有人曾做過一個不同尋常的選擇,也正因為這個選擇,成就了一個英雄。在齊魯大地上有一個以他的名字命名的島嶼,在中華藝術史上有一幅以他的故事為背景創作的著名油畫。這個人,就是田橫,當年,他的自殺讓五百余人激于義氣而集體投海而死,中國歷史上惟此一例。

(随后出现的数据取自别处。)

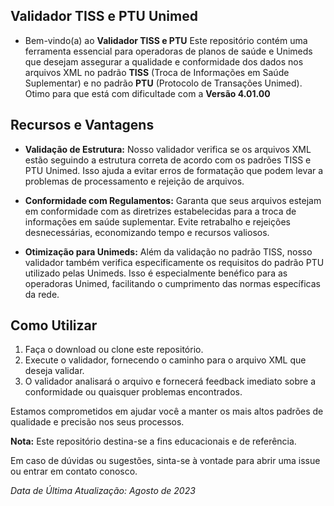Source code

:
## Validador TISS e PTU Unimed
- Bem-vindo(a) ao  **Validador TISS e PTU** Este repositório contém uma ferramenta essencial para operadoras de planos de saúde e Unimeds que desejam assegurar a qualidade e conformidade dos dados nos arquivos XML no padrão **TISS** (Troca de Informações em Saúde Suplementar) e no padrão **PTU** (Protocolo de Transações Unimed).
Otimo para que está com dificultade com a **Versão 4.01.00**
## Recursos e Vantagens

- **Validação de Estrutura:** Nosso validador verifica  se os arquivos XML estão seguindo a estrutura correta de acordo com os padrões TISS e PTU Unimed. Isso ajuda a evitar erros de formatação que podem levar a problemas de processamento e rejeição de arquivos.

- **Conformidade com Regulamentos:** Garanta que seus arquivos estejam em conformidade com as diretrizes estabelecidas para a troca de informações em saúde suplementar. Evite retrabalho e rejeições desnecessárias, economizando tempo e recursos valiosos.

- **Otimização para Unimeds:** Além da validação no padrão TISS, nosso validador também verifica especificamente os requisitos do padrão PTU utilizado pelas Unimeds. Isso é especialmente benéfico para as operadoras Unimed, facilitando o cumprimento das normas específicas da rede.

## Como Utilizar

1. Faça o download ou clone este repositório.
2. Execute o validador, fornecendo o caminho para o arquivo XML que deseja validar.
3. O validador analisará o arquivo e fornecerá feedback imediato sobre a conformidade ou quaisquer problemas encontrados.


Estamos comprometidos em ajudar você a manter os mais altos padrões de qualidade e precisão nos seus processos.

**Nota:** Este repositório destina-se a fins educacionais e de referência.

Em caso de dúvidas ou sugestões, sinta-se à vontade para abrir uma issue ou entrar em contato conosco.

*Data de Última Atualização: Agosto de 2023*
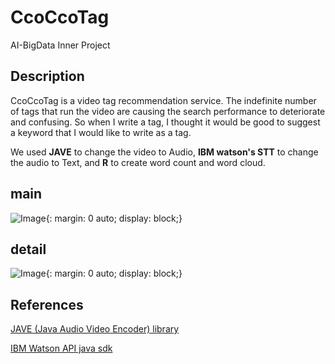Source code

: # CcoCcoTag
AI-BigData Inner Project

## Description
CcoCcoTag is a video tag recommendation service.
The indefinite number of tags that run the video are causing the search performance to deteriorate and confusing. 
So when I write a tag, I thought it would be good to suggest a keyword that I would like to write as a tag.

We used **JAVE** to change the video to Audio, **IBM watson's STT** to change the audio to Text, and **R** to create word count and word cloud.

## main
![Image](./Image/main.jpg){: margin: 0 auto; display: block;}

## detail
![Image](./Image/detail.jpg){: margin: 0 auto; display: block;}


## References

[JAVE (Java Audio Video Encoder) library](http://www.sauronsoftware.it/projects/jave)

[IBM Watson API java sdk](https://github.com/watson-developer-cloud/java-sdk)
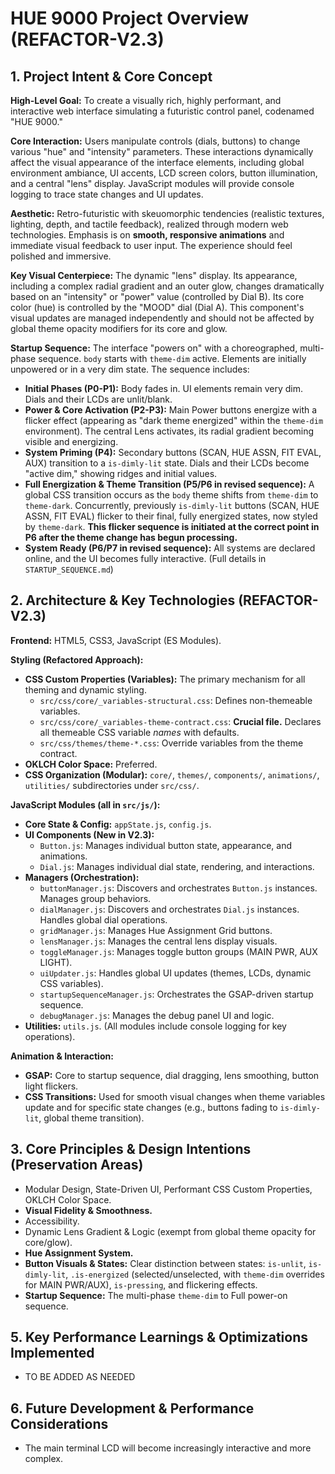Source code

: # HUE 9000 Project Overview (REFACTOR-V2.3)

## 1. Project Intent & Core Concept

**High-Level Goal:** To create a visually rich, highly performant, and interactive web interface simulating a futuristic control panel, codenamed "HUE 9000."

**Core Interaction:** Users manipulate controls (dials, buttons) to change various "hue" and "intensity" parameters. These interactions dynamically affect the visual appearance of the interface elements, including global environment ambiance, UI accents, LCD screen colors, button illumination, and a central "lens" display. JavaScript modules will provide console logging to trace state changes and UI updates.

**Aesthetic:** Retro-futuristic with skeuomorphic tendencies (realistic textures, lighting, depth, and tactile feedback), realized through modern web technologies. Emphasis is on **smooth, responsive animations** and immediate visual feedback to user input. The experience should feel polished and immersive.

**Key Visual Centerpiece:** The dynamic "lens" display. Its appearance, including a complex radial gradient and an outer glow, changes dramatically based on an "intensity" or "power" value (controlled by Dial B). Its core color (hue) is controlled by the "MOOD" dial (Dial A). This component's visual updates are managed independently and should not be affected by global theme opacity modifiers for its core and glow.

**Startup Sequence:**
The interface "powers on" with a choreographed, multi-phase sequence. `body` starts with `theme-dim` active. Elements are initially unpowered or in a very dim state. The sequence includes:
*   **Initial Phases (P0-P1):** Body fades in. UI elements remain very dim. Dials and their LCDs are unlit/blank.
*   **Power & Core Activation (P2-P3):** Main Power buttons energize with a flicker effect (appearing as "dark theme energized" within the `theme-dim` environment). The central Lens activates, its radial gradient becoming visible and energizing.
*   **System Priming (P4):** Secondary buttons (SCAN, HUE ASSN, FIT EVAL, AUX) transition to a `is-dimly-lit` state. Dials and their LCDs become "active dim," showing ridges and initial values.
*   **Full Energization & Theme Transition (P5/P6 in revised sequence):** A global CSS transition occurs as the `body` theme shifts from `theme-dim` to `theme-dark`. Concurrently, previously `is-dimly-lit` buttons (SCAN, HUE ASSN, FIT EVAL) flicker to their final, fully energized states, now styled by `theme-dark`. **This flicker sequence is initiated at the correct point in P6 after the theme change has begun processing.**
*   **System Ready (P6/P7 in revised sequence):** All systems are declared online, and the UI becomes fully interactive.
(Full details in `STARTUP_SEQUENCE.md`)

## 2. Architecture & Key Technologies (REFACTOR-V2.3)

**Frontend:** HTML5, CSS3, JavaScript (ES Modules).

**Styling (Refactored Approach):**
*   **CSS Custom Properties (Variables):** The primary mechanism for all theming and dynamic styling.
    *   `src/css/core/_variables-structural.css`: Defines non-themeable variables.
    *   `src/css/core/_variables-theme-contract.css`: **Crucial file.** Declares all themeable CSS variable *names* with defaults.
    *   `src/css/themes/theme-*.css`: Override variables from the theme contract.
*   **OKLCH Color Space:** Preferred.
*   **CSS Organization (Modular):** `core/`, `themes/`, `components/`, `animations/`, `utilities/` subdirectories under `src/css/`.

**JavaScript Modules (all in `src/js/`):**
*   **Core State & Config:** `appState.js`, `config.js`.
*   **UI Components (New in V2.3):**
    *   `Button.js`: Manages individual button state, appearance, and animations.
    *   `Dial.js`: Manages individual dial state, rendering, and interactions.
*   **Managers (Orchestration):**
    *   `buttonManager.js`: Discovers and orchestrates `Button.js` instances. Manages group behaviors.
    *   `dialManager.js`: Discovers and orchestrates `Dial.js` instances. Handles global dial operations.
    *   `gridManager.js`: Manages Hue Assignment Grid buttons.
    *   `lensManager.js`: Manages the central lens display visuals.
    *   `toggleManager.js`: Manages toggle button groups (MAIN PWR, AUX LIGHT).
    *   `uiUpdater.js`: Handles global UI updates (themes, LCDs, dynamic CSS variables).
    *   `startupSequenceManager.js`: Orchestrates the GSAP-driven startup sequence.
    *   `debugManager.js`: Manages the debug panel UI and logic.
*   **Utilities:** `utils.js`.
(All modules include console logging for key operations).

**Animation & Interaction:**
*   **GSAP:** Core to startup sequence, dial dragging, lens smoothing, button light flickers.
*   **CSS Transitions:** Used for smooth visual changes when theme variables update and for specific state changes (e.g., buttons fading to `is-dimly-lit`, global theme transition).

## 3. Core Principles & Design Intentions (Preservation Areas)

*   Modular Design, State-Driven UI, Performant CSS Custom Properties, OKLCH Color Space.
*   **Visual Fidelity & Smoothness.**
*   Accessibility.
*   Dynamic Lens Gradient & Logic (exempt from global theme opacity for core/glow).
*   **Hue Assignment System.**
*   **Button Visuals & States:** Clear distinction between states: `is-unlit`, `is-dimly-lit`, `.is-energized` (selected/unselected, with `theme-dim` overrides for MAIN PWR/AUX), `is-pressing`, and flickering effects.
*   **Startup Sequence:** The multi-phase `theme-dim` to Full power-on sequence.


## 5. Key Performance Learnings & Optimizations Implemented

*   TO BE ADDED AS NEEDED


## 6. Future Development & Performance Considerations

*   The main terminal LCD will become increasingly interactive and more complex.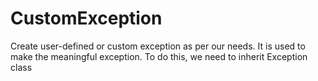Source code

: # CustomException
Create user-defined or custom exception as per our needs. It is used to make the meaningful exception. To do this, we need to inherit Exception class
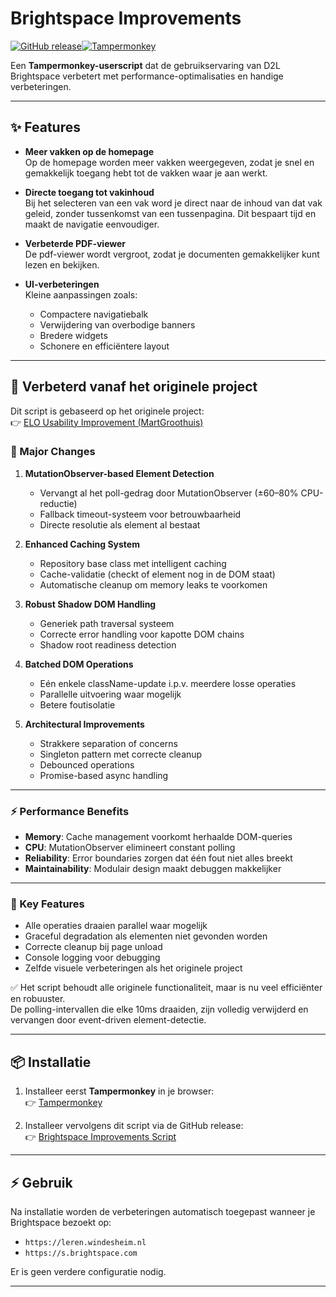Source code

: # Brightspace Improvements

[![GitHub release](https://img.shields.io/github/v/release/GeneraalCoKayne/Brightspace-improvements?style=for-the-badge)](https://github.com/GeneraalCoKayne/Brightspace-improvements/releases)[![Tampermonkey](https://img.shields.io/badge/Tampermonkey-Compatible-brightgreen?style=for-the-badge&logo=google-chrome)](https://www.tampermonkey.net/)

Een **Tampermonkey-userscript** dat de gebruikservaring van D2L Brightspace verbetert met performance-optimalisaties en handige verbeteringen.

---

## ✨ Features

- **Meer vakken op de homepage**  
  Op de homepage worden meer vakken weergegeven, zodat je snel en gemakkelijk toegang hebt tot de vakken waar je aan werkt.

- **Directe toegang tot vakinhoud**  
  Bij het selecteren van een vak word je direct naar de inhoud van dat vak geleid, zonder tussenkomst van een tussenpagina. Dit bespaart tijd en maakt de navigatie eenvoudiger.

- **Verbeterde PDF-viewer**  
  De pdf-viewer wordt vergroot, zodat je documenten gemakkelijker kunt lezen en bekijken.

- **UI-verbeteringen**  
  Kleine aanpassingen zoals:
  - Compactere navigatiebalk  
  - Verwijdering van overbodige banners  
  - Bredere widgets  
  - Schonere en efficiëntere layout  

---

## 🚀 Verbeterd vanaf het originele project

Dit script is gebaseerd op het originele project:  
👉 [ELO Usability Improvement (MartGroothuis)](https://github.com/MartGroothuis/ELO-usability-improvement)

### 🔧 Major Changes

1. **MutationObserver-based Element Detection**
   - Vervangt al het poll-gedrag door MutationObserver (±60–80% CPU-reductie)  
   - Fallback timeout-systeem voor betrouwbaarheid  
   - Directe resolutie als element al bestaat  

2. **Enhanced Caching System**
   - Repository base class met intelligent caching  
   - Cache-validatie (checkt of element nog in de DOM staat)  
   - Automatische cleanup om memory leaks te voorkomen  

3. **Robust Shadow DOM Handling**
   - Generiek path traversal systeem  
   - Correcte error handling voor kapotte DOM chains  
   - Shadow root readiness detection  

4. **Batched DOM Operations**
   - Eén enkele className-update i.p.v. meerdere losse operaties  
   - Parallelle uitvoering waar mogelijk  
   - Betere foutisolatie  

5. **Architectural Improvements**
   - Strakkere separation of concerns  
   - Singleton pattern met correcte cleanup  
   - Debounced operations  
   - Promise-based async handling  

---

### ⚡ Performance Benefits

- **Memory**: Cache management voorkomt herhaalde DOM-queries  
- **CPU**: MutationObserver elimineert constant polling  
- **Reliability**: Error boundaries zorgen dat één fout niet alles breekt  
- **Maintainability**: Modulair design maakt debuggen makkelijker  

---

### 🔑 Key Features

- Alle operaties draaien parallel waar mogelijk  
- Graceful degradation als elementen niet gevonden worden  
- Correcte cleanup bij page unload  
- Console logging voor debugging  
- Zelfde visuele verbeteringen als het originele project  

✅ Het script behoudt alle originele functionaliteit, maar is nu veel efficiënter en robuuster.  
De polling-intervallen die elke 10ms draaiden, zijn volledig verwijderd en vervangen door event-driven element-detectie.  

---

## 📦 Installatie

1. Installeer eerst **Tampermonkey** in je browser:  
   👉 [Tampermonkey](https://www.tampermonkey.net/)

2. Installeer vervolgens dit script via de GitHub release:  
   👉 [Brightspace Improvements Script](https://github.com/GeneraalCoKayne/Brightspace-improvements/releases/latest/download/Brightspace-improvements.user.js)

---

## ⚡ Gebruik

Na installatie worden de verbeteringen automatisch toegepast wanneer je Brightspace bezoekt op:

- `https://leren.windesheim.nl`  
- `https://s.brightspace.com`

Er is geen verdere configuratie nodig.  

---
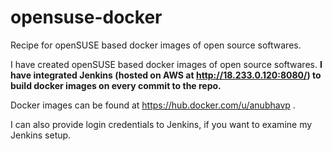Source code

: # opensuse-docker
Recipe for openSUSE based docker images of open source softwares.

I have created openSUSE based docker images of open source softwares. **I have integrated Jenkins (hosted on AWS at http://18.233.0.120:8080/) to build docker images on every commit to the repo.**

Docker images can be found at https://hub.docker.com/u/anubhavp .

I can also provide login credentials to Jenkins, if you want to examine my Jenkins setup.
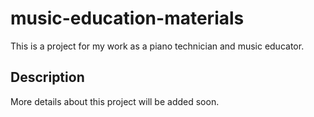 # music-education-materials

This is a project for my work as a piano technician and music educator.

## Description

More details about this project will be added soon.
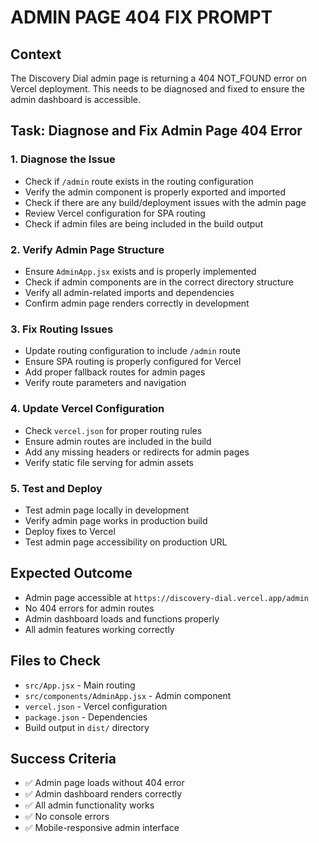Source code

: # ADMIN PAGE 404 FIX PROMPT

## Context
The Discovery Dial admin page is returning a 404 NOT_FOUND error on Vercel deployment. This needs to be diagnosed and fixed to ensure the admin dashboard is accessible.

## Task: Diagnose and Fix Admin Page 404 Error

### 1. **Diagnose the Issue**
- Check if `/admin` route exists in the routing configuration
- Verify the admin component is properly exported and imported
- Check if there are any build/deployment issues with the admin page
- Review Vercel configuration for SPA routing
- Check if admin files are being included in the build output

### 2. **Verify Admin Page Structure**
- Ensure `AdminApp.jsx` exists and is properly implemented
- Check if admin components are in the correct directory structure
- Verify all admin-related imports and dependencies
- Confirm admin page renders correctly in development

### 3. **Fix Routing Issues**
- Update routing configuration to include `/admin` route
- Ensure SPA routing is properly configured for Vercel
- Add proper fallback routes for admin pages
- Verify route parameters and navigation

### 4. **Update Vercel Configuration**
- Check `vercel.json` for proper routing rules
- Ensure admin routes are included in the build
- Add any missing headers or redirects for admin pages
- Verify static file serving for admin assets

### 5. **Test and Deploy**
- Test admin page locally in development
- Verify admin page works in production build
- Deploy fixes to Vercel
- Test admin page accessibility on production URL

## Expected Outcome
- Admin page accessible at `https://discovery-dial.vercel.app/admin`
- No 404 errors for admin routes
- Admin dashboard loads and functions properly
- All admin features working correctly

## Files to Check
- `src/App.jsx` - Main routing
- `src/components/AdminApp.jsx` - Admin component
- `vercel.json` - Vercel configuration
- `package.json` - Dependencies
- Build output in `dist/` directory

## Success Criteria
- ✅ Admin page loads without 404 error
- ✅ Admin dashboard renders correctly
- ✅ All admin functionality works
- ✅ No console errors
- ✅ Mobile-responsive admin interface

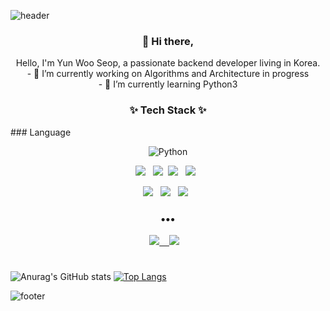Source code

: ![header](https://capsule-render.vercel.app/api?type=wave&color=auto&height=300&section=header)

<h3 align="center"> 👋 Hi there,</h3>

<p align="center">
Hello, I'm Yun Woo Seop, a passionate backend developer living in Korea. <br>
- 🔭 I’m currently working on Algorithms and Architecture in progress <br>
- 🌱 I’m currently learning Python3 <br>
</p>

<h3 align="center">✨ Tech Stack ✨ </h3>
<!-- <img alt="Python" src ="https://img.shields.io/badge/기술명-원하는색상코드.svg?&style=for-the-badge&logo=로고명&logoColor=로고색상"/> -->
### Language
<p align="center">
  <img alt="Python" src ="https://img.shields.io/badge/Python-3776AB.svg?&style=for-the-badge&logo=Python&logoColor=White"/>
</p>

<p align="center">
  <img src="https://img.shields.io/badge/Django-092E20?style=flat-square&logo=Django&logoColor=white"/>&nbsp;&nbsp;
  <img src="https://img.shields.io/badge/Flask-3766AB?style=flat-square&logo=Flask&logoColor=white"/></a>&nbsp 
  <img src="https://img.shields.io/badge/AWS%20-%23FF9900.svg?&style=flat-square&logo=amazon-aws&logoColor=white"/>&nbsp;&nbsp;
  <img src="https://img.shields.io/badge/nginx%20-%23009639.svg?&style=flat-square&logo=nginx&logoColor=white"/>&nbsp;&nbsp;
</p>
<p align="center">
  <img src ="https://img.shields.io/badge/MongoDB-%234ea94b.svg?&style=flat-square&logo=mongodb&logoColor=white"/>&nbsp;&nbsp;
  <img src="https://img.shields.io/badge/Jupyter%20-%23F37626.svg?&style=flat-square&logo=Jupyter&logoColor=white" />&nbsp;&nbsp;
    <img src="https://img.shields.io/badge/Mysql%20-%23326ce5.svg?&style=flat-square&logo=Mysql&logoColor=white" />&nbsp;&nbsp;
</p>

<h3 align="center">•••</h3>
<p align="center" align="right">
  <a target="_blank" href="https://blog.naver.com/yysdntjq"><img src="http://img.shields.io/badge/Blog-green?style=flat-square&logo=NAVER&locoColor=white"</a>&nbsp;&nbsp;&nbsp;
 <a target="_blank" href="mailto:yysdntjq@gmail.com?subject=Hello%20Yun,%20From%20Github"><img src="https://img.shields.io/badge/gmail-%23D14836.svg?&style=flat-square&logo=gmail&logoColor=white" /></a>&nbsp;&nbsp;&nbsp;
</p>
  
#

![Anurag's GitHub stats](https://github-readme-stats.vercel.app/api?username=definity-smileY&show_icons=true&theme=radical)
[![Top Langs](https://github-readme-stats.vercel.app/api/top-langs/?username=definity-smileY&layout=compact)](https://github.com/anuraghazra/github-readme-stats)

![footer](https://capsule-render.vercel.app/api?type=wave&color=auto&height=200&section=footer&text=%20&fontSize=90)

要了解田衡,我們就不得不回到那戰火紛飛的年代,重溫一遍田氏家庭的興衰史。
就從人稱“東海上人”的姜太公姜尚說起吧。他輔佐武王姬發建立了西周王朝,因功獲封為齊侯。而后,他的子孫循序繼立為齊侯。到春秋末年,齊國的大權開始逐漸落到大臣田氏家族手中。直到齊康公去世,田姓家族便真正開始統治齊國。后來,秦滅齊,統一全國。田氏的貴族地位被廢,成為大秦帝國的子民。但百足之蟲,死而不僵,田氏家族在故齊百姓中依然具有相當的影響和潛勢力,他們的子嗣依然懷揣著復國的夢想。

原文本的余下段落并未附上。